Через непродолжительное время лейтенант — умытый, с повязкой, как тюрбан, — снова появился на крыльце. На дворе прояснилось, и теперь даже от ворот, где стояла машина, видно было, что он заведен до упора. Похоже, сестрички, пока перевязывали, вволю поточили свои и без того острые язычки. Ну конечно же! Вон Серафима вслед растревоженному лейтенанту просит умоляюще:
— Товарищ адъютант, остались бы…
Усаживаясь рядом с шофером, лейтенант пыхтел:
— Кобылицы… Я что, шуры-муры сюда…
Энкэвэдист, не стесняясь солдат, бросил ему:
— Пенек ты, лейтенант, восьмиугольный. Девчата шутят с тобой, а ты… — Отвернулся от лейтенанта, сказал шоферу: — Заедем в наше расположение, собаку прихватим.
Поднимаясь в операционную, Серафима подумала, что и раненый, привезенный этим усатеньким фендриком, наверное, тоже зануда.
На нее наткнулась бежавшая куда-то Машенька.
Серафима ворчливо спросила:
— Как этот новенький?
— Очнулся уже, — радостно улыбнулась Машенька. — Укол сделали, он и очнулся. П-пить, говорит. Заикается немного. Никакой операции не надо, в медсанбате хорошо обработали… Глазки карие-е… — Машенька смущенно затеребила конец перекинутой на грудь косы с бантиком из перевязочной марли, — хорошенький такой…
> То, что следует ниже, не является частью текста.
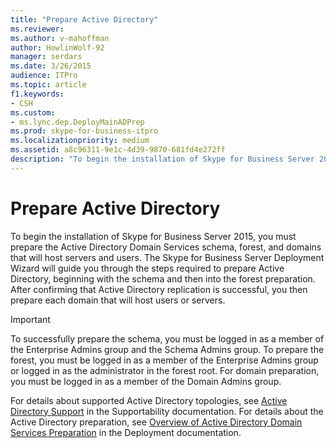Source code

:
 ```yaml
---
title: "Prepare Active Directory"
ms.reviewer: 
ms.author: v-mahoffman
author: HowlinWolf-92
manager: serdars
ms.date: 3/26/2015
audience: ITPro
ms.topic: article
f1.keywords:
- CSH
ms.custom:
- ms.lync.dep.DeployMainADPrep
ms.prod: skype-for-business-itpro
ms.localizationpriority: medium
ms.assetid: a8c96311-9e1c-4d39-9870-681fd4e272ff
description: "To begin the installation of Skype for Business Server 2015, you must prepare the Active Directory Domain Services schema, forest, and domains that will host servers and users. The Skype for Business Server Deployment Wizard will guide you through the steps required to prepare Active Directory, beginning with the schema and then into the forest preparation. After confirming that Active Directory replication is successful, you then prepare each domain that will host users or servers."
---
```


# Prepare Active Directory

To begin the installation of Skype for Business Server 2015, you must prepare the Active Directory Domain Services schema, forest, and domains that will host servers and users. The Skype for Business Server Deployment Wizard will guide you through the steps required to prepare Active Directory, beginning with the schema and then into the forest preparation. After confirming that Active Directory replication is successful, you then prepare each domain that will host users or servers.

> [!IMPORTANT]
> To successfully prepare the schema, you must be logged in as a member of the Enterprise Admins group and the Schema Admins group. To prepare the forest, you must be logged in as a member of the Enterprise Admins group or logged in as the administrator in the forest root. For domain preparation, you must be logged in as a member of the Domain Admins group.

For details about supported Active Directory topologies, see [Active Directory Support](/previous-versions/office/lync-server-2013/lync-server-2013-active-directory-support) in the Supportability documentation. For details about the Active Directory preparation, see [Overview of Active Directory Domain Services Preparation](/previous-versions/office/lync-server-2013/lync-server-2013-overview-of-active-directory-domain-services-preparation) in the Deployment documentation.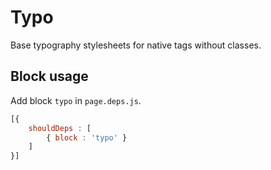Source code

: # Typo

Base typography stylesheets for native tags without classes.

## Block usage

Add block `typo` in `page.deps.js`.

``` js
[{
    shouldDeps : [
        { block : 'typo' }
    ]
}]
```
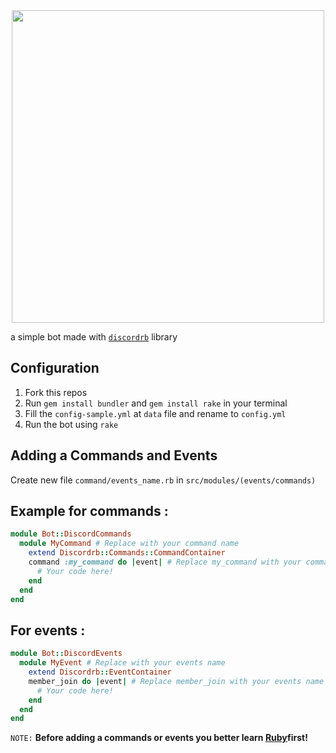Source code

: <center><img src="https://upload.wikimedia.org/wikipedia/commons/thumb/5/57/Devicon-ruby-plain-wordmark.svg/1024px-Devicon-ruby-plain-wordmark.svg.png" height="500px" weight="500px"/></center>

a simple bot made with <a href="https://github.com/shardlab/discordrb">`discordrb`</a> library
## Configuration
1. Fork this repos
2. Run `gem install bundler` and `gem install rake` in your terminal
3. Fill the `config-sample.yml` at `data` file and rename to `config.yml`
4. Run the bot using `rake`

## Adding a Commands and Events
Create new file `command/events_name.rb` in `src/modules/(events/commands)`

## Example for commands :
```rb
module Bot::DiscordCommands
  module MyCommand # Replace with your command name
    extend Discordrb::Commands::CommandContainer
    command :my_command do |event| # Replace my_command with your commands name
      # Your code here!
    end
  end
end
```
## For events :
```rb
module Bot::DiscordEvents
  module MyEvent # Replace with your events name
    extend Discordrb::EventContainer
    member_join do |event| # Replace member_join with your events name
      # Your code here!
    end
  end
end
```
`NOTE:` **Before adding a commands or events you better learn <a href="https://www.ruby-lang.org/">Ruby</a> ​​first!**
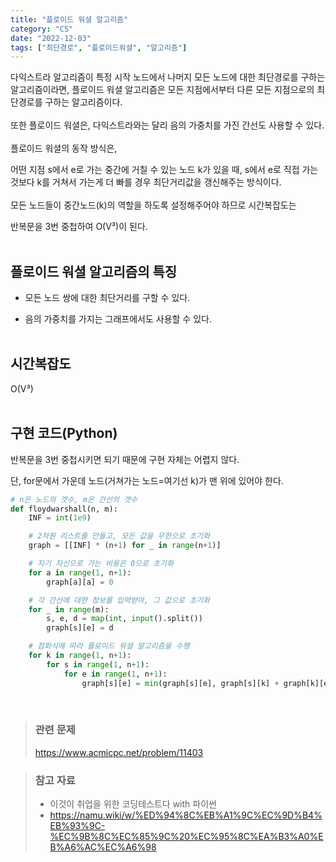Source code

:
 ```yaml
---
title: "플로이드 워셜 알고리즘"
category: "CS"
date: "2022-12-03"
tags: ["최단경로", "플로이드워셜", "알고리즘"]
---
```


다익스트라 알고리즘이 특정 시작 노드에서 나머지 모든 노드에 대한 최단경로를 구하는 알고리즘이라면, 플로이드 워셜 알고리즘은 모든 지점에서부터 다른 모든 지점으로의 최단경로를 구하는 알고리즘이다.
<br><br>
또한 플로이드 워셜은, 다익스트라와는 달리 음의 가중치를 가진 간선도 사용할 수 있다.
<br><br>
플로이드 워셜의 동작 방식은,

어떤 지점 s에서 e로 가는 중간에 거칠 수 있는 노드 k가 있을 때, s에서 e로 직접 가는 것보다 k를 거쳐서 가는게 더 빠를 경우 최단거리값을 갱신해주는 방식이다.
<br><br>
모든 노드들이 중간노드(k)의 역할을 하도록 설정해주어야 하므로 시간복잡도는

반복문을 3번 중첩하여 O(V³)이 된다.
<br><br>

## 플로이드 워셜 알고리즘의 특징

- 모든 노드 쌍에 대한 최단거리를 구할 수 있다.

- 음의 가중치를 가지는 그래프에서도 사용할 수 있다.
  <br><br>

## 시간복잡도

O(V³)
<br><br>

## 구현 코드(Python)

반복문을 3번 중첩시키면 되기 때문에 구현 자체는 어렵지 않다.

단, for문에서 가운데 노드(거쳐가는 노드=여기선 k)가 맨 위에 있어야 한다.

```python
# n은 노드의 갯수, m은 간선의 갯수
def floydwarshall(n, m):
    INF = int(1e9)

    # 2차원 리스트를 만들고, 모든 값을 무한으로 초기화
    graph = [[INF] * (n+1) for _ in range(n+1)]

    # 자기 자신으로 가는 비용은 0으로 초기화
    for a in range(1, n+1):
        graph[a][a] = 0

    # 각 간선에 대한 정보를 입력받아, 그 값으로 초기화
    for _ in range(m):
        s, e, d = map(int, input().split())
        graph[s][e] = d

    # 점화식에 따라 플로이드 워셜 알고리즘을 수행
    for k in range(1, n+1):
        for s in range(1, n+1):
            for e in range(1, n+1):
                graph[s][e] = min(graph[s][e], graph[s][k] + graph[k][e])
```

<br>

> ### 관련 문제
>
> https://www.acmicpc.net/problem/11403

> ### 참고 자료
>
> - 이것이 취업을 위한 코딩테스트다 with 파이썬
> - https://namu.wiki/w/%ED%94%8C%EB%A1%9C%EC%9D%B4%EB%93%9C-%EC%9B%8C%EC%85%9C%20%EC%95%8C%EA%B3%A0%EB%A6%AC%EC%A6%98

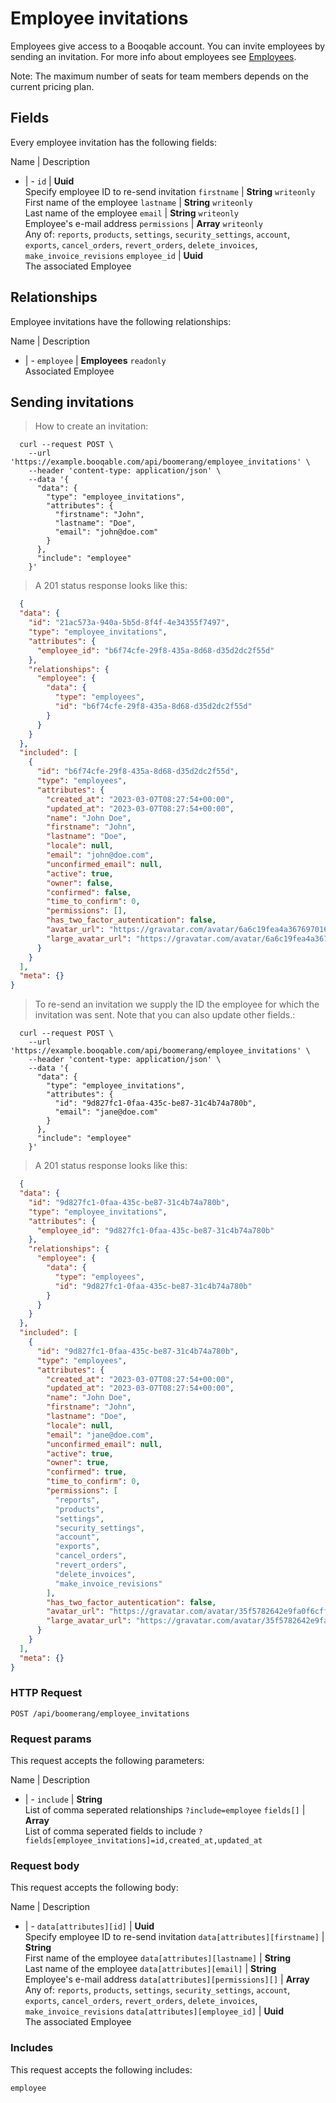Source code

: # Employee invitations

Employees give access to a Booqable account. You can invite employees by sending an invitation. For more info about employees see [Employees](#employees).

<aside class="notice">
  Note: The maximum number of seats for team members depends on the current pricing plan.
</aside>

## Fields
Every employee invitation has the following fields:

Name | Description
- | -
`id` | **Uuid** <br>Specify employee ID to re-send invitation
`firstname` | **String** `writeonly`<br>First name of the employee
`lastname` | **String** `writeonly`<br>Last name of the employee
`email` | **String** `writeonly`<br>Employee's e-mail address
`permissions` | **Array** `writeonly`<br>Any of: `reports`, `products`, `settings`, `security_settings`, `account`, `exports`, `cancel_orders`, `revert_orders`, `delete_invoices`, `make_invoice_revisions`
`employee_id` | **Uuid** <br>The associated Employee


## Relationships
Employee invitations have the following relationships:

Name | Description
- | -
`employee` | **Employees** `readonly`<br>Associated Employee


## Sending invitations



> How to create an invitation:

```shell
  curl --request POST \
    --url 'https://example.booqable.com/api/boomerang/employee_invitations' \
    --header 'content-type: application/json' \
    --data '{
      "data": {
        "type": "employee_invitations",
        "attributes": {
          "firstname": "John",
          "lastname": "Doe",
          "email": "john@doe.com"
        }
      },
      "include": "employee"
    }'
```

> A 201 status response looks like this:

```json
  {
  "data": {
    "id": "21ac573a-940a-5b5d-8f4f-4e34355f7497",
    "type": "employee_invitations",
    "attributes": {
      "employee_id": "b6f74cfe-29f8-435a-8d68-d35d2dc2f55d"
    },
    "relationships": {
      "employee": {
        "data": {
          "type": "employees",
          "id": "b6f74cfe-29f8-435a-8d68-d35d2dc2f55d"
        }
      }
    }
  },
  "included": [
    {
      "id": "b6f74cfe-29f8-435a-8d68-d35d2dc2f55d",
      "type": "employees",
      "attributes": {
        "created_at": "2023-03-07T08:27:54+00:00",
        "updated_at": "2023-03-07T08:27:54+00:00",
        "name": "John Doe",
        "firstname": "John",
        "lastname": "Doe",
        "locale": null,
        "email": "john@doe.com",
        "unconfirmed_email": null,
        "active": true,
        "owner": false,
        "confirmed": false,
        "time_to_confirm": 0,
        "permissions": [],
        "has_two_factor_autentication": false,
        "avatar_url": "https://gravatar.com/avatar/6a6c19fea4a3676970167ce51f39e6ee.png?d=blank",
        "large_avatar_url": "https://gravatar.com/avatar/6a6c19fea4a3676970167ce51f39e6ee.png?d=mm&size=200"
      }
    }
  ],
  "meta": {}
}
```


> To re-send an invitation we supply the ID the employee for which the invitation was sent.
Note that you can also update other fields.:

```shell
  curl --request POST \
    --url 'https://example.booqable.com/api/boomerang/employee_invitations' \
    --header 'content-type: application/json' \
    --data '{
      "data": {
        "type": "employee_invitations",
        "attributes": {
          "id": "9d827fc1-0faa-435c-be87-31c4b74a780b",
          "email": "jane@doe.com"
        }
      },
      "include": "employee"
    }'
```

> A 201 status response looks like this:

```json
  {
  "data": {
    "id": "9d827fc1-0faa-435c-be87-31c4b74a780b",
    "type": "employee_invitations",
    "attributes": {
      "employee_id": "9d827fc1-0faa-435c-be87-31c4b74a780b"
    },
    "relationships": {
      "employee": {
        "data": {
          "type": "employees",
          "id": "9d827fc1-0faa-435c-be87-31c4b74a780b"
        }
      }
    }
  },
  "included": [
    {
      "id": "9d827fc1-0faa-435c-be87-31c4b74a780b",
      "type": "employees",
      "attributes": {
        "created_at": "2023-03-07T08:27:54+00:00",
        "updated_at": "2023-03-07T08:27:54+00:00",
        "name": "John Doe",
        "firstname": "John",
        "lastname": "Doe",
        "locale": null,
        "email": "jane@doe.com",
        "unconfirmed_email": null,
        "active": true,
        "owner": true,
        "confirmed": true,
        "time_to_confirm": 0,
        "permissions": [
          "reports",
          "products",
          "settings",
          "security_settings",
          "account",
          "exports",
          "cancel_orders",
          "revert_orders",
          "delete_invoices",
          "make_invoice_revisions"
        ],
        "has_two_factor_autentication": false,
        "avatar_url": "https://gravatar.com/avatar/35f5782642e9fa0f6cfff5a552e2ae97.png?d=blank",
        "large_avatar_url": "https://gravatar.com/avatar/35f5782642e9fa0f6cfff5a552e2ae97.png?d=mm&size=200"
      }
    }
  ],
  "meta": {}
}
```

### HTTP Request

`POST /api/boomerang/employee_invitations`

### Request params

This request accepts the following parameters:

Name | Description
- | -
`include` | **String** <br>List of comma seperated relationships `?include=employee`
`fields[]` | **Array** <br>List of comma seperated fields to include `?fields[employee_invitations]=id,created_at,updated_at`


### Request body

This request accepts the following body:

Name | Description
- | -
`data[attributes][id]` | **Uuid** <br>Specify employee ID to re-send invitation
`data[attributes][firstname]` | **String** <br>First name of the employee
`data[attributes][lastname]` | **String** <br>Last name of the employee
`data[attributes][email]` | **String** <br>Employee's e-mail address
`data[attributes][permissions][]` | **Array** <br>Any of: `reports`, `products`, `settings`, `security_settings`, `account`, `exports`, `cancel_orders`, `revert_orders`, `delete_invoices`, `make_invoice_revisions`
`data[attributes][employee_id]` | **Uuid** <br>The associated Employee


### Includes

This request accepts the following includes:

`employee`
— Хо-оро-ошенький… — передразнила Серафима. — Для тебя все хорошенькие. В таких чинах… Какой-нибудь сквалыга плешивый.
— Что ты, Серафима! — рассеивала заблуждение подруги Машенька. — Молоденький. Иди посмотри.
Они прошли до дверей операционной. Серафима вытянулась на цыпочках, заглянула повыше замазанного мелом стекла и увидела оголенного до пояса лобастого парня со спутанным волнистым чубом. Он с утомленной улыбкой говорил о чем-то с хирургом Ильичевым. Операционная сестра с мягкой осторожностью напяливала на него свежую госпитальную рубашку. Раненый повернулся к ней, сказал что-то, наверное, спасибо, и теперь Серафима разглядела его лицо. Курносый, на щеках ямочки, как у девчонки… Вот так сквалыга плешивый! Ну, адъютант, ну, горлопан… Выдумает же — начальник штаба!
Серафима обхватила Машеньку за плечи, притиснула к себе.
— Вот это парень! Принц! Вот бы тебе кому мозги закрутить!
Машенька зарделась, беспомощно пролепетала:
— Ну зачем ты так…
В первых числах августа после многодневных ожесточенных боев двести двадцать вторая дивизия перерезала шоссе Мариамполь — Вилкавишкис. До границы с Восточной Пруссией осталось всего ничего — каких-то двадцать километров. Казалось, еще день-два — и на заросшей бурьяном следовой полосе границы встанут на свое место полосатые столбы, взовьются красные флаги. Их уже готовили. В полках и дивизиях подбирали наиболее отличившихся в предыдущих боях — храбрых из храбрых, которым будет доверено оповестить этими флагами все человечество о полном освобождении Советской Литвы от захватчиков и выходе Красной Армии на государственную границу.